| About this task |
Your answer should consist of each line below that includes the word "addSliceTooltip".

| Stored data |
^^^^^^^^

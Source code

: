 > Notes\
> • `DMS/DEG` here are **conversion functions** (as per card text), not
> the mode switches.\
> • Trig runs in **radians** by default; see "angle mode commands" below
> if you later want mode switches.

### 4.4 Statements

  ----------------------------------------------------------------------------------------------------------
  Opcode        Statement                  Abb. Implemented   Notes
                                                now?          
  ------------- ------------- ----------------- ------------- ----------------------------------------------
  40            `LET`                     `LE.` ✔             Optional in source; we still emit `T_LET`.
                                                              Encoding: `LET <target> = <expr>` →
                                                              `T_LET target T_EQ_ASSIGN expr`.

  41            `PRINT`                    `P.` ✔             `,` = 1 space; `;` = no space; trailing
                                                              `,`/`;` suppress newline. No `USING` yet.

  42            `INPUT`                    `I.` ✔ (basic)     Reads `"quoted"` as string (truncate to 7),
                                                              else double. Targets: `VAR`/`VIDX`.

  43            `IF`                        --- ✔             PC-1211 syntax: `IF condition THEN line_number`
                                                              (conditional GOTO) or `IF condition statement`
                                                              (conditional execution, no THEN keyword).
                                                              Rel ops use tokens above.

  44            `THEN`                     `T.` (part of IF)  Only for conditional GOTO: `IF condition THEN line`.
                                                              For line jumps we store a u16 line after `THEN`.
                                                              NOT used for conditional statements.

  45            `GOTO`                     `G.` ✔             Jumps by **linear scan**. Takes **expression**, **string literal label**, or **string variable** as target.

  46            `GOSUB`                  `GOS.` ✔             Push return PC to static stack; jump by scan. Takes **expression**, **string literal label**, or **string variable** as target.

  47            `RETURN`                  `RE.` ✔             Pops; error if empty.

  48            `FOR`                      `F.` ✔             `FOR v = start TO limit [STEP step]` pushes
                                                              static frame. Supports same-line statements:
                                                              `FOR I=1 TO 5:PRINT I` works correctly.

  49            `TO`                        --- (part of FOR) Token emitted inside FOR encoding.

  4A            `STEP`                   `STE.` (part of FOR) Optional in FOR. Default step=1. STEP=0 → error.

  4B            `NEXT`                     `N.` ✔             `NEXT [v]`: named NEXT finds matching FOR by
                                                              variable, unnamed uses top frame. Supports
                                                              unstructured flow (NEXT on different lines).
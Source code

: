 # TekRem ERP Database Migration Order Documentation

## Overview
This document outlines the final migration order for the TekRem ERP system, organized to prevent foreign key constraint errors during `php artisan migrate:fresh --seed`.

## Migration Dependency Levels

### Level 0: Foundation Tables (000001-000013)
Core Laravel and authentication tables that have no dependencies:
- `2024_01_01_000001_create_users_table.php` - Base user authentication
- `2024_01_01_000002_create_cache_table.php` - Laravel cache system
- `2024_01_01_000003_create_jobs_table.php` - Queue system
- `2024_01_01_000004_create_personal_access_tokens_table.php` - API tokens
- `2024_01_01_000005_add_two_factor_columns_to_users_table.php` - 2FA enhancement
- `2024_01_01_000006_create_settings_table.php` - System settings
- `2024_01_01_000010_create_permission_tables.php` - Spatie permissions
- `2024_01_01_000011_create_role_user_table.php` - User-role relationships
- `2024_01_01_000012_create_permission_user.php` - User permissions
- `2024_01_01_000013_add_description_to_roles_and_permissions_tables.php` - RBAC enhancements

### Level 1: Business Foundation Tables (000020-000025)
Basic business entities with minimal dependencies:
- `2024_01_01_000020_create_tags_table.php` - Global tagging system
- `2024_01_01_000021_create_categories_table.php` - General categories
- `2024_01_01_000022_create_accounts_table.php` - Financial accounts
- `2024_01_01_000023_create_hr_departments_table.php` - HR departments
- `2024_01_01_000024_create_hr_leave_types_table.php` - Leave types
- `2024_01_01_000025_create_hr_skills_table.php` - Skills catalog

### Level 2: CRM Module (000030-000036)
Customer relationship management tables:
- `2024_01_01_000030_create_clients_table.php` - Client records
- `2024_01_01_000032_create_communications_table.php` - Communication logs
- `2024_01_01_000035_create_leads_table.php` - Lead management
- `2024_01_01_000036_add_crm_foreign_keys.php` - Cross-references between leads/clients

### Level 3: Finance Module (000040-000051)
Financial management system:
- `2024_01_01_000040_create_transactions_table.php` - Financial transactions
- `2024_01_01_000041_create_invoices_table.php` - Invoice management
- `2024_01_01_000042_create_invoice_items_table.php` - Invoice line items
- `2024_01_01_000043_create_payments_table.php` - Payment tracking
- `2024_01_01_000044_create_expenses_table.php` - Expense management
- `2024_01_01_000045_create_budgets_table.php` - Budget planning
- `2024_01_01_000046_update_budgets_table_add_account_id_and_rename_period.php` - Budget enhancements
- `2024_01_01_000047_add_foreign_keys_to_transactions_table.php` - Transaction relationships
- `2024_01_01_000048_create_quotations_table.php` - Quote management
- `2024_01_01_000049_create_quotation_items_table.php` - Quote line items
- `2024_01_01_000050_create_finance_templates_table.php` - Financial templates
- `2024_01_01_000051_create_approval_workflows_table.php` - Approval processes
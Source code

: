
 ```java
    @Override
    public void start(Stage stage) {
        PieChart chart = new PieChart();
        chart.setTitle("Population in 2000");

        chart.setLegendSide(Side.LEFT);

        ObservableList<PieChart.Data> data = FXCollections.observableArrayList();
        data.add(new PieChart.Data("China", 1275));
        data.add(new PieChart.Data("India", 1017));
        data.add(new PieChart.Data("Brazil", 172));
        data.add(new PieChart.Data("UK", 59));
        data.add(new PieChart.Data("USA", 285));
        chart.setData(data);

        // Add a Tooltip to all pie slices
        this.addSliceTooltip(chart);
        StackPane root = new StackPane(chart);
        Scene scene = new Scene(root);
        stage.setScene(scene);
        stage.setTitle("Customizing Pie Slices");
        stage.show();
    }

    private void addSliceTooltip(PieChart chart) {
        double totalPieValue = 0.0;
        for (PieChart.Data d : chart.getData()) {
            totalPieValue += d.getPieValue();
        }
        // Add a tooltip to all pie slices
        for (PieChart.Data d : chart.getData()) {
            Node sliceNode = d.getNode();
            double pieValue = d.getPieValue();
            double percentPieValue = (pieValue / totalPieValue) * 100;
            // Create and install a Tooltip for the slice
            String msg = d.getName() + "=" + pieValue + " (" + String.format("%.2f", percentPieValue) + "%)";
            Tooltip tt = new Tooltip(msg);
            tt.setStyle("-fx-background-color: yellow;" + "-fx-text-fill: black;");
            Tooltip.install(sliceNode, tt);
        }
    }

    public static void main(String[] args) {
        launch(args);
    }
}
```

^^^^^^^^

| Expected output |
        this.addSliceTooltip(chart);
    private void addSliceTooltip(PieChart chart) {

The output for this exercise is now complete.